Exercise prompt:
Set down, character for character, everything in the records below from the line holding "- 타임라인 기반 UI에서 키프레임 또는 슬라이더로 조작." down to the line holding "- UsersRepository.java", and no other line.

________

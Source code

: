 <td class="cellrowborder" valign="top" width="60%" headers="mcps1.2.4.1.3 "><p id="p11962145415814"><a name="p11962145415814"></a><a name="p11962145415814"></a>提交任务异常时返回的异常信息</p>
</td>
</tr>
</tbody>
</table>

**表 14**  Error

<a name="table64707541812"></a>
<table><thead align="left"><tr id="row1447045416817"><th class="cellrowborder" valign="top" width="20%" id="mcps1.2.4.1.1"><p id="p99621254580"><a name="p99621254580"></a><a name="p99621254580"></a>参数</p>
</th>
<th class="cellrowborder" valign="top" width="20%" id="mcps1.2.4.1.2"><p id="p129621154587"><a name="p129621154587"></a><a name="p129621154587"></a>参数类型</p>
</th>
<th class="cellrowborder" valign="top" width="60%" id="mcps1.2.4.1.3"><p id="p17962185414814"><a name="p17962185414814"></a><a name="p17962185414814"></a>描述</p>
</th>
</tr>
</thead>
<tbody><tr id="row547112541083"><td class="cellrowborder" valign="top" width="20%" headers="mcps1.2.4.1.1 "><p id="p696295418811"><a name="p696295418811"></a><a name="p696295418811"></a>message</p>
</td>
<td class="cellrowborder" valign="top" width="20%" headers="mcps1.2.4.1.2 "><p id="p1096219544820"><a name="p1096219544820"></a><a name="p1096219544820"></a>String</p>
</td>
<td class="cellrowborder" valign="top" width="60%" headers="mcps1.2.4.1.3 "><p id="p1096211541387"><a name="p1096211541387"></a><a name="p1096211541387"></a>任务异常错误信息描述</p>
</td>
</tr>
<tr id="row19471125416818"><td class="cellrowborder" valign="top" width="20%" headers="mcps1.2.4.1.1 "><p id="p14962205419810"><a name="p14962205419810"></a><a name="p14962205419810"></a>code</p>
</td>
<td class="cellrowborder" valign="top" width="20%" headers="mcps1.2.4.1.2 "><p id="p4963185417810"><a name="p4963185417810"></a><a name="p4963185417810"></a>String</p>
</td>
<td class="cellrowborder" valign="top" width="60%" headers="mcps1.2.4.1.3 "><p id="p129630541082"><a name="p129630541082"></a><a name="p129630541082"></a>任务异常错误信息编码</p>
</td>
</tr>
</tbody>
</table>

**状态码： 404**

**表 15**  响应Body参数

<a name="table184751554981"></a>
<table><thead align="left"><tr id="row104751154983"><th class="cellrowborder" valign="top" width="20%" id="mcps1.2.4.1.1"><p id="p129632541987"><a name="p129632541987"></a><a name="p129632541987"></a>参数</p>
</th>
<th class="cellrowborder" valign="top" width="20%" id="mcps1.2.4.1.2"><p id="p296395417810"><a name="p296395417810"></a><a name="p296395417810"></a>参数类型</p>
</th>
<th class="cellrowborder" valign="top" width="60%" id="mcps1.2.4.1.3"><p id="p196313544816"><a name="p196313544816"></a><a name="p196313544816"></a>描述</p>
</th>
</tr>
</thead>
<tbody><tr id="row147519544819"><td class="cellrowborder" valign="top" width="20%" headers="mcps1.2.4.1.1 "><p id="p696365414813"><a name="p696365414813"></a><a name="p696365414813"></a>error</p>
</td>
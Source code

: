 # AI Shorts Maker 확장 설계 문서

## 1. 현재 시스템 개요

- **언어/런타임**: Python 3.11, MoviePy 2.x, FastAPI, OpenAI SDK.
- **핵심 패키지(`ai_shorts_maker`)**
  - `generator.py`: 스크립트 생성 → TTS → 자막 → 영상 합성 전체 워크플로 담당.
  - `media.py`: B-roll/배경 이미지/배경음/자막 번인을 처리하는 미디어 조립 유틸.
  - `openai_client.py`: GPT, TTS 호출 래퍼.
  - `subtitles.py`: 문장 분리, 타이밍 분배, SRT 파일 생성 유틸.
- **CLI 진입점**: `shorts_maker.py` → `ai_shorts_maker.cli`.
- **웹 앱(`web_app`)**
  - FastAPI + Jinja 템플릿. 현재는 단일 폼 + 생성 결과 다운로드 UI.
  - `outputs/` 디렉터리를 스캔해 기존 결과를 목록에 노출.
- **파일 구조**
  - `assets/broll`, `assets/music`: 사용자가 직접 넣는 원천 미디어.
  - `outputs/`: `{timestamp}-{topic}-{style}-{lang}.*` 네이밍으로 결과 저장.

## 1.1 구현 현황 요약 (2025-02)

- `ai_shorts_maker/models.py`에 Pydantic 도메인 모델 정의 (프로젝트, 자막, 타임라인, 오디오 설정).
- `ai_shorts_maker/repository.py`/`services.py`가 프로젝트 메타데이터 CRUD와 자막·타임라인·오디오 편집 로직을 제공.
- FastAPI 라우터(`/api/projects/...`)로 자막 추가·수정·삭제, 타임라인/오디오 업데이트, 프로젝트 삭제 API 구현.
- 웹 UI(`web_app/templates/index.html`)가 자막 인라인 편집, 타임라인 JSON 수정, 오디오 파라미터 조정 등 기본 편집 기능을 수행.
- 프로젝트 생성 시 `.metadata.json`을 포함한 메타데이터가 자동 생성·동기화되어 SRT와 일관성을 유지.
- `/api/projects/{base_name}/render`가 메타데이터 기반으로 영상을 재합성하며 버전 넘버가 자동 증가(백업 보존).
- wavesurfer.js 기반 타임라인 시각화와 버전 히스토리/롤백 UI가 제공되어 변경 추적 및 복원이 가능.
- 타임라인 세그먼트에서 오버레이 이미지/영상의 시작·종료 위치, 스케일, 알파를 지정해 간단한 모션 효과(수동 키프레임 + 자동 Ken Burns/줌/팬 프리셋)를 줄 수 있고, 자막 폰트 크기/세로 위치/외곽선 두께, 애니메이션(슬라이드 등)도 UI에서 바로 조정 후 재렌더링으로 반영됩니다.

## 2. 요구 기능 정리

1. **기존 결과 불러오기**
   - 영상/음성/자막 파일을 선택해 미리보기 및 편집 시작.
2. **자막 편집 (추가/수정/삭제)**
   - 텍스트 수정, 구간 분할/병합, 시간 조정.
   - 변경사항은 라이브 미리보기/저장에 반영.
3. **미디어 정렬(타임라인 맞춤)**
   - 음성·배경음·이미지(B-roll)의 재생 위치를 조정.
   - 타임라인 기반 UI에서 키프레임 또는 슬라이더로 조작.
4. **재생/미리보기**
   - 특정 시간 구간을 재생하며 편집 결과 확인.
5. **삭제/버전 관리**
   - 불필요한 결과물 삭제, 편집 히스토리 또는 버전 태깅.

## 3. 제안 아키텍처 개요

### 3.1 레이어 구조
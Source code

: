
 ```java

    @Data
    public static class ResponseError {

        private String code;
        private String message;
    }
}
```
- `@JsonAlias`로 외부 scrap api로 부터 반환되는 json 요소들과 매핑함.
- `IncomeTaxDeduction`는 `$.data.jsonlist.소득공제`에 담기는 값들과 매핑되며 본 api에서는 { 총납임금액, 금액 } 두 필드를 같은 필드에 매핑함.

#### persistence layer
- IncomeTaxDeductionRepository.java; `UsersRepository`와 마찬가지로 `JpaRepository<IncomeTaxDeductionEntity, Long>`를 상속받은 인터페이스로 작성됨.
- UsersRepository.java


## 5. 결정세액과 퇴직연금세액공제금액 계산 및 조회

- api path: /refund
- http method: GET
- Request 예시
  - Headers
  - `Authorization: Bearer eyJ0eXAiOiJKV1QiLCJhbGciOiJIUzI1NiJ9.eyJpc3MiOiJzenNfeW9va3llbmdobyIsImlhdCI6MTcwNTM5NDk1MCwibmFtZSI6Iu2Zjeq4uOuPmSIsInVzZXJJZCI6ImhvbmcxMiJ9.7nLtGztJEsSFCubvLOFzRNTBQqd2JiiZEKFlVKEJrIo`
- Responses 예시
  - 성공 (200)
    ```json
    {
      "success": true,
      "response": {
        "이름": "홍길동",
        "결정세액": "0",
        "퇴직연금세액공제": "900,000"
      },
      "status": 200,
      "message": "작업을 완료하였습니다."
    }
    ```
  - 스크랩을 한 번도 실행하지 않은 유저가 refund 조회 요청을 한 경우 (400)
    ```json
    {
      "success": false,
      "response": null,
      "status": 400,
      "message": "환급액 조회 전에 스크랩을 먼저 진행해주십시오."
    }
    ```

________

Output:
   - 타임라인 기반 UI에서 키프레임 또는 슬라이더로 조작.
4. **재생/미리보기**
   - 특정 시간 구간을 재생하며 편집 결과 확인.
5. **삭제/버전 관리**
   - 불필요한 결과물 삭제, 편집 히스토리 또는 버전 태깅.

## 3. 제안 아키텍처 개요

### 3.1 레이어 구조
Source code

:
 ```java

    @Data
    public static class ResponseError {

        private String code;
        private String message;
    }
}
```
- `@JsonAlias`로 외부 scrap api로 부터 반환되는 json 요소들과 매핑함.
- `IncomeTaxDeduction`는 `$.data.jsonlist.소득공제`에 담기는 값들과 매핑되며 본 api에서는 { 총납임금액, 금액 } 두 필드를 같은 필드에 매핑함.

#### persistence layer
- IncomeTaxDeductionRepository.java; `UsersRepository`와 마찬가지로 `JpaRepository<IncomeTaxDeductionEntity, Long>`를 상속받은 인터페이스로 작성됨.
- UsersRepository.java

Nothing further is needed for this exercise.